We are in the home stretch (we hope) in getting our house ready for market. It has been a long, tedious process, one that feels like it will never end.
Fortunately, I have plenty of distractions to help maintain my sanity and joy.
This week I moved my loom upstairs to my “project room.” I cleared out a lot of stuff that was cluttering up the room: journals, scrapbooks, bins of organized family pictures and old letters, and more bins of neatly folded fabric. My u-shaped room now has a weaving area, a sewing area and a desk for my genealogy.
Weaving. I bought a warping board on my birthday (early October) and started the process of dressing my loom to make sampler tea towels. I was aiming for a 9-yard warp of 300 strands of 8/2 cotton. I thought I’d complete my project before Thanksgiving but it took all those weeks just to get the loom dressed (i.e. ready to weave.)
Once completed, however, it has been such a pleasure to weave! In the midst of life, it’s so sweet to sit down for 20 minutes here and there and weave for awhile. I love the rhythm of it as well as the challenge of catching mistakes and fixing problems. Love learning new skills.
Genealogy. I bought myself a DNA kit in December and sent it off for analysis. The results were no surprise: I am 49% Scandinavian, 30% split between the UK and Ireland, and another 11% Western European.
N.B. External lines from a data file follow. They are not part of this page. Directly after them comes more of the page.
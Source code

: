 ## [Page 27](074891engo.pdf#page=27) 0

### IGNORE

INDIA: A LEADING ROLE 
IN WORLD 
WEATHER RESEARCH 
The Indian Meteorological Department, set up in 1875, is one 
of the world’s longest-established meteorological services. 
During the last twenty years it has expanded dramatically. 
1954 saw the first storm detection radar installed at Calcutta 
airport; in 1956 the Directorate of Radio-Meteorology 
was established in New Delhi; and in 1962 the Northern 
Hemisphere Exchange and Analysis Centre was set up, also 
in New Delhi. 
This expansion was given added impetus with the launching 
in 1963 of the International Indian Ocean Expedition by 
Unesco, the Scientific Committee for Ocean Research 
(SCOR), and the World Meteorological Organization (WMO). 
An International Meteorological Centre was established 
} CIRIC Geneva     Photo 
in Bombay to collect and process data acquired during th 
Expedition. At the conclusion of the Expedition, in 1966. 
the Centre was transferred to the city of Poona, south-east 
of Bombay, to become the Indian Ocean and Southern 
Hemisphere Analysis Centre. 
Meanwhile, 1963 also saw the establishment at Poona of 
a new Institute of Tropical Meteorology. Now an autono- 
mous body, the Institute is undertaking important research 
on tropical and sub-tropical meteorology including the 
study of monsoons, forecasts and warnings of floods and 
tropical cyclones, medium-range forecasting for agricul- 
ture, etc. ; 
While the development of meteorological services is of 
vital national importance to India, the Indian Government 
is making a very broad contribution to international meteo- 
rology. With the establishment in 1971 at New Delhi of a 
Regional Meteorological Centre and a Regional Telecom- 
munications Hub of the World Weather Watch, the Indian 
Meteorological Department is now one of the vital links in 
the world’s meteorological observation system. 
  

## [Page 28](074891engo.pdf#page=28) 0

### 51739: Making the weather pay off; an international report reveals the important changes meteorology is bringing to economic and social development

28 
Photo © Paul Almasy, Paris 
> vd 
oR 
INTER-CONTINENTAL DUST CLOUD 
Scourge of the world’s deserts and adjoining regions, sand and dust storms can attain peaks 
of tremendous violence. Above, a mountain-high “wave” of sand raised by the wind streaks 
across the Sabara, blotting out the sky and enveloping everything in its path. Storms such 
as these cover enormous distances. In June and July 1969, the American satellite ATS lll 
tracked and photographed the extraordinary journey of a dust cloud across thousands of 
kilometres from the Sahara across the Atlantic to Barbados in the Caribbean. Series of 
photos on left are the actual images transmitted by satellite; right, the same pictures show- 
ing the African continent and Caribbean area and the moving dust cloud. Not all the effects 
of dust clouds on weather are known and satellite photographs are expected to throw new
I suppose the biggest surprise was that Western European piece. My maternal grandparents were both very Swedish; my paternal grandparents both very Scottish, though a few generations back one of the families lived in Ireland. I don’t know any ancestors that lived in Western Europe, but I suppose my genes could have traces from people that migrated north before records were preserved.
Through the process, I met an Irish 6th cousin who lives 15 miles down the road from the little town of Donaghadee, County Down, where our mutual great-great-great-grandfather was born in 1787. I spent a week or so studying his descendant tree to learn all I could about the family. About half of them emigrated to Australia and another third of them ended up in either Canada or America. Very few of them remained in the Scotland or Ireland.
Through this cousin I also found transcripts of 48 letters written by my grandmother’s bachelor uncle to a niece back in Scotland from 1905 to 1942. Uncle Andrew emigrated to America in 1905, spending a year on the east coast in shipbuilding. His name and address in Quincy, MA are listed on my grandmother’s passenger records as her sponsoring relative. However, both she and her uncle came to Chicago where they joined another uncle and his family.
Writing home, Andrew reports that “we have Jenny Bitcon here with her companion Mary Turner. We have christened Jenny “Clipper.” She has a tongue that would clip clouts.” He also mentions that “Jenny and Mary got situations both in the same house.” In 1911, he reports that “Jenny will be married soon,” commenting, “that will be all married now. My, what a great relief for the mother.”
These kind of distractions make me happy 🙂
P.S. I googled “a tongue that would clip clouts” and found this in a Dictionary of the Scots Language: a tongue that wad (cud) clip cloots (clouts), a sharp tongue; Gen.Sc.; (4) clip-clouts, a sharp-tongued person; (5) to clip cloots wi’, to quarrel with, find fault with (someone).
Did you know I have 3 nieces and families living in Scotland? love, Timmie
Did you know I have 3 nieces living in Scotland? (I wrote this twice and have no idea what I’m doing.)I love your hobby room. love, Timmie
Chris, how did you get the dna kit?
I see offers from Ancestry.com all the time. Usually around $99, but the prices fell to $69 so I decided to do it. Of course, it sucked me into a six-month subscription to Ancestry. I’d done it periodically through the years. There is another company something like 23 and me, tho I think Ancestry is probably the best. Watch for a sale.